In The Face-toFace Book, Ed Keller and Brad Fay state: “Whatever the medium, the name of the game is engagement—advertising that provokes a conversation, a sharing of advice, experiences, and opinions.”
In their view businesses and brands have become far too insular and introspective. Before creating an ad executives spend hours pondering their brand’s purpose and values or the best look and feel. But these aren’t the most valuable questions to ask say Keller and Fay.
Rather, brands should focus on producing ads that contain ideas that are worth spreading. By producing ads that get people talking businesses maximise word-of-mouth that has the potential to drive growth in sales.
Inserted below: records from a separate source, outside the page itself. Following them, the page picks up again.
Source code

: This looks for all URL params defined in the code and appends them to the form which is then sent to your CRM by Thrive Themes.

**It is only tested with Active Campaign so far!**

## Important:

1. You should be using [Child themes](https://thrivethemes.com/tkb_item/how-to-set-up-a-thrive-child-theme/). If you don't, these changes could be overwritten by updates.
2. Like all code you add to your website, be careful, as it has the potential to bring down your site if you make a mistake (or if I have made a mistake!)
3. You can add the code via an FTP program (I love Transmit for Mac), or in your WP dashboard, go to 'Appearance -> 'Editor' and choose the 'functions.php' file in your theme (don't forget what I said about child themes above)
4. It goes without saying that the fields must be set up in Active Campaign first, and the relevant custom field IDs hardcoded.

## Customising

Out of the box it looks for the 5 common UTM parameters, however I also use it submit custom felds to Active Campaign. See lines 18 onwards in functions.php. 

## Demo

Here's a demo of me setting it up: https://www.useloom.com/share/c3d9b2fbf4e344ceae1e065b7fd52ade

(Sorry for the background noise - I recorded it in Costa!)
Without these ideas and conversations, ads are limited by the strength of their call to action. If that fails to work — perhaps the consumer isn’t quite ready to buy at the point of viewing the ad — then, without any residual word-of-mouth, the ad is a failure.
And in the world of real estate ads that create positive residual WOM are rare.
If they existed, what would they look like?
They’d look like an ad recently published on Gumtree for a property in Norseman.
For those who don’t know, Norseman is 200 kms south of Kalgoorlie. As the gateway to the Nullabor Plains it’s in BFK.
Literally Norseman has nothing going for it except the road to Esperance!
But that didn’t stop an enterprising wag creating an ad that stands head and shoulders over every other real estate ad I’ve ever read or written. It’s funny, it’s witty and it’s captivating. It’s worth reading. It’s even worth writing about.
In other words it’s an idea worth spreading. It makes people think and gets them talking.
Importantly, it challenges our notions of what a property ad “should” look like.
So why don’t agents write ads like this? Is it too hard? Does it take too much time or skill?
I contend that their defence will be that it’s ok to write an ad like this for a home that you own but it would’t be ok for someone else’s property.
But that’s a cop out. It’s taking the safe route. It’s hiding behind a conservative mindset to avoid the embarrassment of life in the public spotlight. It’s holding on to the ordinary so as not to attract conversations behind cupped hands.
I hold out the hope that one day one of my agent friends will be as bold as the Norseman wag, that they’ll step out from the shadows to create some marketing that gets people talking.
In reality, what I’m really wishing for is for me to do this. To step into the spotlight, to be less fearful and to write words that shock and surprise and that set tongues wagging.